[EXERCISE DATA — start]

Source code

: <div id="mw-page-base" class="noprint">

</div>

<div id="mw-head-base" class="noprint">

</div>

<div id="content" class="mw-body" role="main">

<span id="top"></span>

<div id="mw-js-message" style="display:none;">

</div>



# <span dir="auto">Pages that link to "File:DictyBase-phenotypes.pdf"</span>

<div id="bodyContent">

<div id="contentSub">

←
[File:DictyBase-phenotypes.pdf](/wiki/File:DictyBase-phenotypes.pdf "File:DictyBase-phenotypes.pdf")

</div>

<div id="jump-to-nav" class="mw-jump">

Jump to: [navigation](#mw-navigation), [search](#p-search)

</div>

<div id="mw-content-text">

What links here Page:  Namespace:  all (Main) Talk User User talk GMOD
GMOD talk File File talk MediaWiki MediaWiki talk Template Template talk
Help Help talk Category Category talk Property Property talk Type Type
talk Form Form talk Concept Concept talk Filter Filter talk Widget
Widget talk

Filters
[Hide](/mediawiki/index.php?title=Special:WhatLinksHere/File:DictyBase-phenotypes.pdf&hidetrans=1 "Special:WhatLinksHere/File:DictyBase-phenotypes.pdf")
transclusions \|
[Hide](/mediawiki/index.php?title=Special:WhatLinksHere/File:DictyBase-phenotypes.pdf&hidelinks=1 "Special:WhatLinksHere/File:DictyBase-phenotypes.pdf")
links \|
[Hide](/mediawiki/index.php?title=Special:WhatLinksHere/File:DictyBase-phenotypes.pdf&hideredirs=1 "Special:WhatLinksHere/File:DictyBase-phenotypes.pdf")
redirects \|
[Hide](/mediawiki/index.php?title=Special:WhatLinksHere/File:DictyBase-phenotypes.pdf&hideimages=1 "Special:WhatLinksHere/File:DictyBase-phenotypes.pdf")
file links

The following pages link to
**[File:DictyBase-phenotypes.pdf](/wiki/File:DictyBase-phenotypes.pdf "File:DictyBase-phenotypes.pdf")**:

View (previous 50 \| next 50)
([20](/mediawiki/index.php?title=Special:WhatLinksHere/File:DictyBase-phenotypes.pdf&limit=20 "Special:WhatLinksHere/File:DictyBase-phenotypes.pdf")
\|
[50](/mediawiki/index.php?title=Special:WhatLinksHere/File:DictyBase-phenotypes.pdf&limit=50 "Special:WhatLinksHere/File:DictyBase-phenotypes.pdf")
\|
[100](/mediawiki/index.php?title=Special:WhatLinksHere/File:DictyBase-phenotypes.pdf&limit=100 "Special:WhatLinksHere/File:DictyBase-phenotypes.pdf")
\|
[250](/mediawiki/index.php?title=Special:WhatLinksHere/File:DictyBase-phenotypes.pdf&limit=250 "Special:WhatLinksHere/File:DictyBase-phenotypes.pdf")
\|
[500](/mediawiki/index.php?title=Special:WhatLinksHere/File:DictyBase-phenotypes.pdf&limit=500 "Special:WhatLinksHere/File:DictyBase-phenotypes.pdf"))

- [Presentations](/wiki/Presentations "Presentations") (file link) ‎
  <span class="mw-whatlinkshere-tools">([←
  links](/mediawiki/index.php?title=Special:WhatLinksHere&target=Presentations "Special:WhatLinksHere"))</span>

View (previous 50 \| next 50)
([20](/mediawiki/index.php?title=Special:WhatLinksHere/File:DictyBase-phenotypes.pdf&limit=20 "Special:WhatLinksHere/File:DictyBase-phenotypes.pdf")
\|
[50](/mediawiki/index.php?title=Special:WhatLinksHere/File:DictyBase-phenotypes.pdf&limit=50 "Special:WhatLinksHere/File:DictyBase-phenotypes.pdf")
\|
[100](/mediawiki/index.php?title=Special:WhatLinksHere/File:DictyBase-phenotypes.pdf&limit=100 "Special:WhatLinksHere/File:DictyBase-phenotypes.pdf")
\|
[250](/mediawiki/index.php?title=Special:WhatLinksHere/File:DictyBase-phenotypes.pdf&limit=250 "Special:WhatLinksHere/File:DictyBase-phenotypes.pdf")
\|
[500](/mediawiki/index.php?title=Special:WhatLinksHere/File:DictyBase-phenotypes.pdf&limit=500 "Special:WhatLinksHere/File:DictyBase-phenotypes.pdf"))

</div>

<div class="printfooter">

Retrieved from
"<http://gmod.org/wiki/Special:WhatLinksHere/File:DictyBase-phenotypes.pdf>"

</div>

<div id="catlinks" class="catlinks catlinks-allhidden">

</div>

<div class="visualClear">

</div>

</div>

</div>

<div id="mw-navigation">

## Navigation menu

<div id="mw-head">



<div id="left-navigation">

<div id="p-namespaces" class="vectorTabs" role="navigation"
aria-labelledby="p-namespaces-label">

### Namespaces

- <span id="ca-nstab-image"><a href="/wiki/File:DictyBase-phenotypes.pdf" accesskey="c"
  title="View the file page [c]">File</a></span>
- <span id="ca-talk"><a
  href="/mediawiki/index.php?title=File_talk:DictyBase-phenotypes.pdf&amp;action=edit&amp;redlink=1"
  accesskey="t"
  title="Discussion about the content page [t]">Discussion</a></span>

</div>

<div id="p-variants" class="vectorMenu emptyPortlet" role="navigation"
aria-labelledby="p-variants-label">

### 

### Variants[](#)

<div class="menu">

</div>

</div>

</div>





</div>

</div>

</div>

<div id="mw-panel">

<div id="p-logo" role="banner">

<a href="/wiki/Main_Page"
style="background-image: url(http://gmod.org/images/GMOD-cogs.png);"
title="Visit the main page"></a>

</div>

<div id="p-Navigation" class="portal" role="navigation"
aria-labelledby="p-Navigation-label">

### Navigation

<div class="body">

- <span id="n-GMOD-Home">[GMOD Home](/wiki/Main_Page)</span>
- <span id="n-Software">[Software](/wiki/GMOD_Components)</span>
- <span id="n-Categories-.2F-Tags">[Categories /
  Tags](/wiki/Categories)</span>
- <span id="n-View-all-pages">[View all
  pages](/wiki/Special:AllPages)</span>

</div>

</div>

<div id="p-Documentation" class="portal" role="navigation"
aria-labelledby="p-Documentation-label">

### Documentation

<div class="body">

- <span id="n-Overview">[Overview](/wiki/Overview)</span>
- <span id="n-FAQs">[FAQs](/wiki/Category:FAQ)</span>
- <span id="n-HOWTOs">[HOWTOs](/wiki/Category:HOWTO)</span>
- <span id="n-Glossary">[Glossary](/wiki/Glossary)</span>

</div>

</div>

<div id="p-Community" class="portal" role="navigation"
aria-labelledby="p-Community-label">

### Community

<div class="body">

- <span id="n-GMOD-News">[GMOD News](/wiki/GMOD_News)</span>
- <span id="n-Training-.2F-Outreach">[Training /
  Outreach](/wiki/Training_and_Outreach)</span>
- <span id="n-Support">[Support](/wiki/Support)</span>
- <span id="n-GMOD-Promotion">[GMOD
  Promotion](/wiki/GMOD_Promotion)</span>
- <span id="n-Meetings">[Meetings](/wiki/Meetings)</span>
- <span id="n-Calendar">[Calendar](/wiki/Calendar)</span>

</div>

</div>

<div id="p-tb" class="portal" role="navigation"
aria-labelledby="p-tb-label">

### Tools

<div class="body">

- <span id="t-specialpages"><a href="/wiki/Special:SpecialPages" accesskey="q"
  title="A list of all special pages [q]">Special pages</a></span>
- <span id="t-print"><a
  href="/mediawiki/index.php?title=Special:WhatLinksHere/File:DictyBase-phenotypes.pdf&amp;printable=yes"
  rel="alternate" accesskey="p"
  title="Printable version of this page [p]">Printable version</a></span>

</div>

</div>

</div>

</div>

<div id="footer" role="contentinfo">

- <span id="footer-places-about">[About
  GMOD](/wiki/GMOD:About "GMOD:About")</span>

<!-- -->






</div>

[EXERCISE DATA — finish]

Each line above that includes "accesskey" should be shown.

- <span id="ca-nstab-image"><a href="/wiki/File:DictyBase-phenotypes.pdf" accesskey="c"
  accesskey="t"
- <span id="t-specialpages"><a href="/wiki/Special:SpecialPages" accesskey="q"
  rel="alternate" accesskey="p"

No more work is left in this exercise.